### INPUT

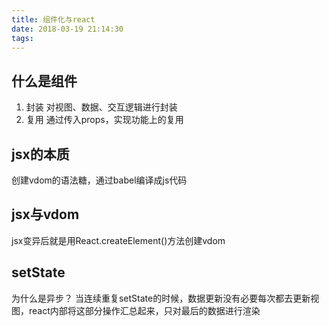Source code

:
 ```yaml
---
title: 组件化与react
date: 2018-03-19 21:14:30
tags:
---
```

## 什么是组件
1. 封装
对视图、数据、交互逻辑进行封装
2. 复用
通过传入props，实现功能上的复用
## jsx的本质
创建vdom的语法糖，通过babel编译成js代码
## jsx与vdom
jsx变异后就是用React.createElement()方法创建vdom
## setState
为什么是异步？
当连续重复setState的时候，数据更新没有必要每次都去更新视图，react内部将这部分操作汇总起来，只对最后的数据进行渲染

######

**REQUIREMENT**
Write out exactly those lines running from the line with "对视图、数据、交互逻辑进行封装" to the end of the data above, the first and last included.

**RESPONSE TO THIS TASK**
对视图、数据、交互逻辑进行封装
2. 复用
通过传入props，实现功能上的复用
## jsx的本质
创建vdom的语法糖，通过babel编译成js代码
## jsx与vdom
jsx变异后就是用React.createElement()方法创建vdom
## setState
为什么是异步？
当连续重复setState的时候，数据更新没有必要每次都去更新视图，react内部将这部分操作汇总起来，只对最后的数据进行渲染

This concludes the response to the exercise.